Taking Amtrak's Heartland Flyer train between Fort Worth and Oklahoma City sometime in the next year? You will be hitching a ride on the first beef byproducts-powered biodiesel train. The train, which runs on 80% regular diesel and 20% beef-based biofuel from a Texas vendor, is running for the next 12 months courtesy of a $274,000 grant from the Federal Railroad Administration. But is it morally suspect?
Amtrak says that the cow tallow (read: rendered fat from cattle) fuel reduces hydrocarbon and carbon monoxide emissions by 10%, cuts down on particulates by 15%, and reduces sulfates by 20% compared to standard diesel. All good things, to be sure. And as long the cows for the Heartland Flyer's fuel would have been killed anyway, it's hard to argue with Amtrak.

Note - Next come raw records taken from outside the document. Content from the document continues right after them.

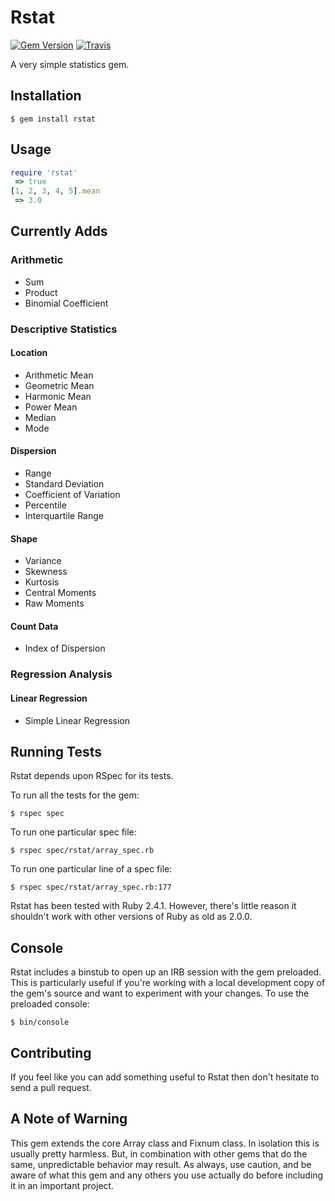 # Rstat

[![Gem Version](https://fury-badge.herokuapp.com/rb/rstat.png)](http://badge.fury.io/rb/rstat)
[![Travis](https://api.travis-ci.org/seaneshbaugh/rstat.png)](http://travis-ci.org/seaneshbaugh/rstat)

A very simple statistics gem.

## Installation

    $ gem install rstat

## Usage

```ruby
require 'rstat'
 => true
[1, 2, 3, 4, 5].mean
 => 3.0
```

## Currently Adds

### Arithmetic

* Sum
* Product
* Binomial Coefficient

### Descriptive Statistics

#### Location

* Arithmetic Mean
* Geometric Mean
* Harmonic Mean
* Power Mean
* Median
* Mode

#### Dispersion

* Range
* Standard Deviation
* Coefficient of Variation
* Percentile
* Interquartile Range

#### Shape

* Variance
* Skewness
* Kurtosis
* Central Moments
* Raw Moments

#### Count Data

* Index of Dispersion

### Regression Analysis

#### Linear Regression

* Simple Linear Regression

## Running Tests

Rstat depends upon RSpec for its tests.

To run all the tests for the gem:

    $ rspec spec

To run one particular spec file:

    $ rspec spec/rstat/array_spec.rb

To run one particular line of a spec file:

    $ rspec spec/rstat/array_spec.rb:177

Rstat has been tested with Ruby 2.4.1. However, there's little reason it shouldn't work with other versions of Ruby as old as 2.0.0.

## Console

Rstat includes a binstub to open up an IRB session with the gem preloaded. This is particularly useful if you're working with a local development copy of the gem's source and want to experiment with your changes. To use the preloaded console:

    $ bin/console

## Contributing

If you feel like you can add something useful to Rstat then don't hesitate to send a pull request.

## A Note of Warning

This gem extends the core Array class and Fixnum class. In isolation this is usually pretty harmless. But, in combination with other gems that do the same, unpredictable behavior may result. As always, use caution, and be aware of what this gem and any others you use actually do before including it in an important project.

Still, the idea of sitting in a train powered by animal fat gives us pause. Unsurprisingly, PETA isn't too keen on the idea. "The answer to pollution is not to use the ground up remains of tortured animals for fuel. Anything using animal remains is going to be both depleting of and polluting of our environment," explained Bruce Friedrich, PETA's VP for Policy.
In any case, Amtrak has yet to decide if tallow-based biofuel will make it past the test stages. Over the next year, the company will gather information about the potential impact of the fuel on train valves and gaskets.